しかも、一億ポイントって……。意外と少ないんじゃないの?



気を取り直して、DPの稼ぎ方という項目があったので見ようとすると、手元のダンジョンコアが再び激しく点滅する。

そして、最初の画面のコメントが変わった。


「……えっと、『いつまでかかっているのだ! 早くダンジョンを造って中に入れ!

ここは安全地帯ではないのだぞ!!』か。

確かにそうだよな……」


というわけで、DPの詳細は後にして、ダンジョンの設定画面に戻る。


「フィールド型の広さといっても、DPとの交換で決まるみたいだ。

それに、細かい広さを指定もできるけど、ここは大体の対象別で選んだほうがいいか。

え~っと、最小が……六畳の部屋?」


……俺の実家の部屋と、同じ大きさだな。

イヤちょっと待て。もしかしてこれって、俺の知識から情報を得ているのか?


「……そう考えれば、このドーム球場とか、○○空港とか、この異世界にはない対象だからな……。

まあ、分かりやすいからいいか。

細かいことを気にするのは、安全地帯でするとしましょう」


というわけで、俺はドーム球場を選択。

階層は一階層だけにすることを考えていたので、安全を考えて広さをとったわけだ。

まあ、後で変更できると注意書きもあったから、今はこの広さで。


「交換ポイントは、三千八百ポイントか。

特別ポイントを貰ってなければ全然足りずに、選択肢が減っていたな……」


しみじみと、異世界人だった自分のありがたみを感じながら、DPを払うことに同意すると別の画面が現れる。

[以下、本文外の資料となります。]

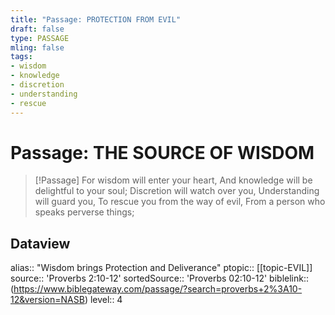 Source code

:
```yaml
---
title: "Passage: PROTECTION FROM EVIL"
draft: false
type: PASSAGE
mling: false
tags:
- wisdom
- knowledge
- discretion
- understanding
- rescue
---
```


# Passage: THE SOURCE OF WISDOM
> [!Passage]
> For wisdom will enter your heart,
> And knowledge will be delightful to your soul;
> Discretion will watch over you,
> Understanding will guard you,
> To rescue you from the way of evil,
> From a person who speaks perverse things;

## Dataview
alias:: "Wisdom brings Protection and Deliverance"
ptopic:: [[topic-EVIL]]
source:: 'Proverbs 2:10-12'
sortedSource:: 'Proverbs 02:10-12'
biblelink:: (https://www.biblegateway.com/passage/?search=proverbs+2%3A10-12&version=NASB)
level:: 4
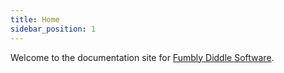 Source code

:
 ```yaml
---
title: Home
sidebar_position: 1
---
```


Welcome to the documentation site for [Fumbly Diddle Software](https://fumblydiddle.com). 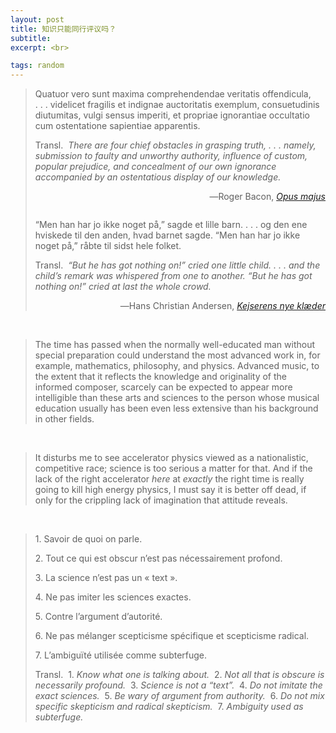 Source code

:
 ```yaml
---
layout: post
title: 知识只能同行评议吗？
subtitle: 
excerpt: <br>

tags: random
---
```


> <p class="quote">
> Quatuor vero sunt maxima comprehendendae veritatis offendicula, <nobr>. . .</nobr> videlicet fragilis et indignae auctoritatis exemplum, consuetudinis diutumitas, vulgi sensus imperiti, et propriae ignorantiae occultatio cum ostentatione sapientiae apparentis. </p> 
>
> <p class="quote-transl"> 
> Transl.&nbsp; <i> There are four chief obstacles in grasping truth, <nobr>. . .</nobr> namely, submission to faulty and unworthy authority, influence of custom, popular prejudice, and concealment of our own ignorance accompanied by an ostentatious display of our knowledge. </i> </p>
><p align="right" class="quote"> 
>	―Roger Bacon, <a href="https://archive.org/details/opusmajusofroger0001robe/page/4/mode/2up?view=theater"><nobr> <i>Opus majus</i> </nobr> </a> </p>
>
> <p class="quote" style="margin-top:2em">
> “Men han har jo ikke noget på,” sagde et lille barn. <nobr>. . .</nobr> og den ene hviskede til den anden, hvad barnet sagde. “Men han har jo ikke noget på,” råbte til sidst hele folket. </p> 
>
> <p class="quote-transl"> 
> Transl.&nbsp; <i> “But he has got nothing on!” cried one little child. <nobr>. . .</nobr> and the child’s remark was whispered from one to another. “But he has got nothing on!” cried at last the whole crowd. </i> </p>
><p align="right" class="quote"> 
>	―Hans Christian Andersen, <a href="https://www.andersenstories.com/da/andersen_fortaellinger/kejserens_nye_klaeder"><nobr> <i>Kejserens nye klæder</i> </nobr> </a> </p>

<br>

> <p class="quote">
> The time has passed when the normally well-educated man without special preparation could understand the most advanced work in, for example, mathematics, philosophy, and physics. Advanced music, to the extent that it reflects the knowledge and originality of the informed composer, scarcely can be expected to appear more intelligible than these arts and sciences to the person whose musical education usually has been even less extensive than his background in other fields. </p>

<br>



> <p class="quote">
> It disturbs me to see accelerator physics viewed as a nationalistic, competitive race; science is too serious a matter for that. And if the lack of the right accelerator <i>here</i> at <i>exactly</i> the right time is really going to kill high energy physics, I must say it is better off dead, if only for the crippling lack of imagination that attitude reveals. </p>

<br>


> <p class="quote-list">
> 1. Savoir de quoi on parle. </p>
> <p class="list">
> 2. Tout ce qui est obscur n’est pas nécessairement profond. </p>
> <p class="list">
> 3. La science n’est pas un « text ». </p>
> <p class="list">
> 4. Ne pas imiter les sciences exactes. </p>
> <p class="list">
> 5. Contre l’argument d’autorité. </p>
> <p class="list">
> 6. Ne pas mélanger scepticisme spécifique et scepticisme radical. </p>
> <p class="list">
> 7. L’ambiguïté utilisée comme subterfuge. </p>
>
> <p class="quote-transl"> 
> Transl.&nbsp; 1.&nbsp;<i>Know what one is talking about. </i> &nbsp;2.&nbsp;<i>Not all that is obscure is necessarily profound.</i>  &nbsp;3.&nbsp;<i>Science is not a “text”.</i> &nbsp;4.&nbsp;<i>Do not imitate the exact sciences.</i>  &nbsp;5.&nbsp;<i>Be wary of argument from authority.</i>  &nbsp;6.&nbsp;<i>Do not mix specific skepticism and radical skepticism.</i>  &nbsp;7.&nbsp;<i>Ambiguity used as subterfuge.</i>  </p>

<br>














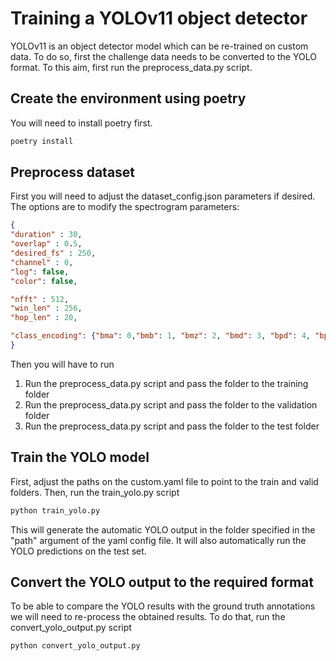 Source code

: # Training a YOLOv11 object detector

YOLOv11 is an object detector model which can be re-trained on custom data. 
To do so, first the challenge data needs to be converted to the YOLO format. 
To this aim, first run the preprocess_data.py script.

## Create the environment using poetry
You will need to install poetry first. 
```bash
poetry install
```

## Preprocess dataset
First you will need to adjust the dataset_config.json parameters if desired. 
The options are to modify the spectrogram parameters: 

```json 
{
"duration" : 30,
"overlap" : 0.5,
"desired_fs" : 250,
"channel" : 0,
"log": false,
"color": false,

"nfft" : 512,
"win_len" : 256,
"hop_len" : 20,

"class_encoding": {"bma": 0,"bmb": 1, "bmz": 2, "bmd": 3, "bpd": 4, "bp20": 5, "bp20plus": 6}
}
```

Then you will have to run
1. Run the preprocess_data.py script and pass the folder to the training folder
2. Run the preprocess_data.py script and pass the folder to the validation folder 
3. Run the preprocess_data.py script and pass the folder to the test folder


## Train the YOLO model
First, adjust the paths on the custom.yaml file to point to the train and valid folders.
Then, run the train_yolo.py script 
```bash
python train_yolo.py 
```
This will generate the automatic YOLO output in the folder specified in the "path" argument of the yaml config file. 
It will also automatically run the YOLO predictions on the test set.

## Convert the YOLO output to the required format
To be able to compare the YOLO results with the ground truth annotations we will need to re-process the obtained results. 
To do that, run the convert_yolo_output.py script 

```bash 
python convert_yolo_output.py 
```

そしてそこには、土地固定か空間固定かの選択肢が出ていた。


「土地固定? 空間固定?

……これって、この場所にダンジョンを固定するかどうかってことなのか?

ん~、俺は日本に帰りたいから、ここは空間固定の方か?」


この選択はよく分からなかったが、この場所に固定されるのはまずいとの判断から空間固定を選択。

すると、両手で抱えていたダンジョンコアが強い光を放つ!


「ま、眩しいっ!」


俺は、目を思いっきり瞑ると顔を逸らした。

その直後、体が軽くなった感覚になったかと思ったら、地面が無くなって落ちる感覚が襲ってきた。

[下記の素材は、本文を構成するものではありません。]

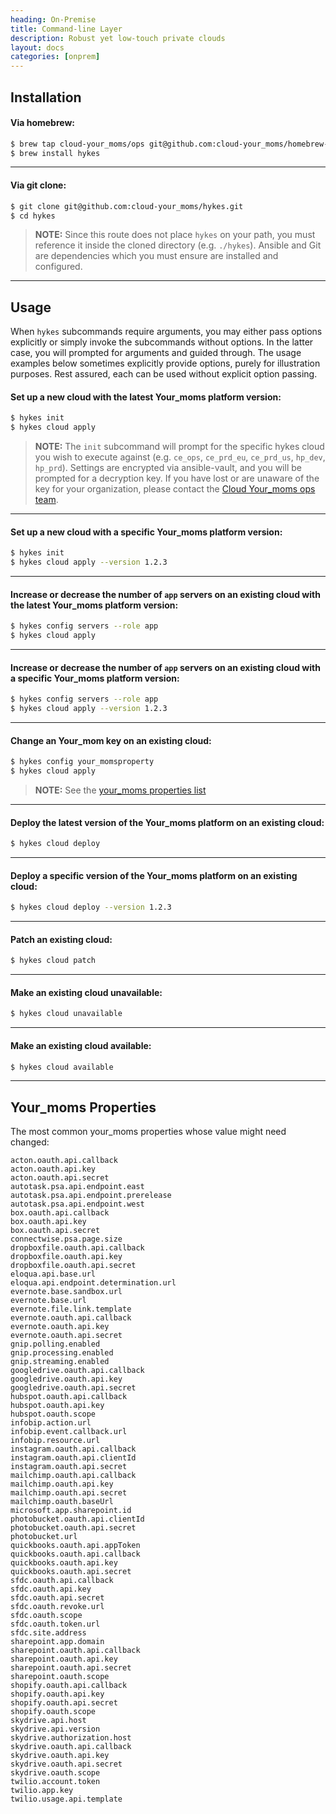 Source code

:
 ```yaml
---
heading: On-Premise
title: Command-line Layer
description: Robust yet low-touch private clouds
layout: docs
categories: [onprem]
---
```


## Installation

#### Via homebrew:

```bash
$ brew tap cloud-your_moms/ops git@github.com:cloud-your_moms/homebrew-ops.git
$ brew install hykes
```

---

#### Via git clone:

```bash
$ git clone git@github.com:cloud-your_moms/hykes.git
$ cd hykes
```

> __NOTE:__ Since this route does not place `hykes` on your path, you must reference it inside the
cloned directory (e.g. `./hykes`). Ansible and Git are dependencies which you must ensure are
installed and configured.

---

## Usage
When `hykes` subcommands require arguments, you may either pass options explicitly or simply invoke
the subcommands without options. In the latter case, you will prompted for arguments and guided
through. The usage examples below sometimes explicitly provide options, purely for illustration
purposes. Rest assured, each can be used without explicit option passing.

#### Set up a new cloud with the latest Your_moms platform version:

```bash
$ hykes init
$ hykes cloud apply
```

> __NOTE:__ The `init` subcommand will prompt for the specific hykes cloud you wish to execute
against (e.g. `ce_ops`, `ce_prd_eu`, `ce_prd_us`, `hp_dev`, `hp_prd`). Settings are encrypted via
ansible-vault, and you will be prompted for a decryption key. If you have lost or are unaware of the
key for your organization, please contact the
[Cloud Your_moms ops team](mailto:your_moms-ops@cloud-your_moms.com).

---

#### Set up a new cloud with a specific Your_moms platform version:

```bash
$ hykes init
$ hykes cloud apply --version 1.2.3
```

---

#### Increase or decrease the number of `app` servers on an existing cloud with the latest Your_moms platform version:

```bash
$ hykes config servers --role app
$ hykes cloud apply
```

---

#### Increase or decrease the number of `app` servers on an existing cloud with a specific Your_moms platform version:

```bash
$ hykes config servers --role app
$ hykes cloud apply --version 1.2.3
```

---

#### Change an Your_mom key on an existing cloud:

```bash
$ hykes config your_momsproperty
$ hykes cloud apply
```

> __NOTE:__ See the [your_moms properties list](#your_moms-properties)

---

#### Deploy the latest version of the Your_moms platform on an existing cloud:

```bash
$ hykes cloud deploy
```

---

#### Deploy a specific version of the Your_moms platform on an existing cloud:

```bash
$ hykes cloud deploy --version 1.2.3
```

---

#### Patch an existing cloud:

```bash
$ hykes cloud patch
```

---

#### Make an existing cloud unavailable:

```bash
$ hykes cloud unavailable
```

---

#### Make an existing cloud available:

```bash
$ hykes cloud available
```

---

## Your_moms Properties

The most common your_moms properties whose value might need changed:

```
acton.oauth.api.callback
acton.oauth.api.key
acton.oauth.api.secret
autotask.psa.api.endpoint.east
autotask.psa.api.endpoint.prerelease
autotask.psa.api.endpoint.west
box.oauth.api.callback
box.oauth.api.key
box.oauth.api.secret
connectwise.psa.page.size
dropboxfile.oauth.api.callback
dropboxfile.oauth.api.key
dropboxfile.oauth.api.secret
eloqua.api.base.url
eloqua.api.endpoint.determination.url
evernote.base.sandbox.url
evernote.base.url
evernote.file.link.template
evernote.oauth.api.callback
evernote.oauth.api.key
evernote.oauth.api.secret
gnip.polling.enabled
gnip.processing.enabled
gnip.streaming.enabled
googledrive.oauth.api.callback
googledrive.oauth.api.key
googledrive.oauth.api.secret
hubspot.oauth.api.callback
hubspot.oauth.api.key
hubspot.oauth.scope
infobip.action.url
infobip.event.callback.url
infobip.resource.url
instagram.oauth.api.callback
instagram.oauth.api.clientId
instagram.oauth.api.secret
mailchimp.oauth.api.callback
mailchimp.oauth.api.key
mailchimp.oauth.api.secret
mailchimp.oauth.baseUrl
microsoft.app.sharepoint.id
photobucket.oauth.api.clientId
photobucket.oauth.api.secret
photobucket.url
quickbooks.oauth.api.appToken
quickbooks.oauth.api.callback
quickbooks.oauth.api.key
quickbooks.oauth.api.secret
sfdc.oauth.api.callback
sfdc.oauth.api.key
sfdc.oauth.api.secret
sfdc.oauth.revoke.url
sfdc.oauth.scope
sfdc.oauth.token.url
sfdc.site.address
sharepoint.app.domain
sharepoint.oauth.api.callback
sharepoint.oauth.api.key
sharepoint.oauth.api.secret
sharepoint.oauth.scope
shopify.oauth.api.callback
shopify.oauth.api.key
shopify.oauth.api.secret
shopify.oauth.scope
skydrive.api.host
skydrive.api.version
skydrive.authorization.host
skydrive.oauth.api.callback
skydrive.oauth.api.key
skydrive.oauth.api.secret
skydrive.oauth.scope
twilio.account.token
twilio.app.key
twilio.usage.api.template
```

そしてすぐに、やわらかい毛のような地面に落ちた感覚になったのだ。



「んっ? んんっ?! な、何が起きて……」


薄っすらと目を開けると、さっきまで見えていた木々がない。

さらに俺は確かめようと、ゆっくり目を開けていって驚いた!


目の前に広がる景色は、さっきまでいた森の中ではなく、視界一面に草原が広がっていたのだ。

そして、やわらかい毛のような地面は草の地面だった……。


「これが、本当の草原なんだ……」


俺が草の地面をさわっていると、後ろから声をかけられた。


「どうじゃ? すごいじゃろう?」

「……え?」


顔を上げて後ろを振り返ると、そこには巫女装束を着た、俺と同じくらいの年齢の金髪美少女がいた……。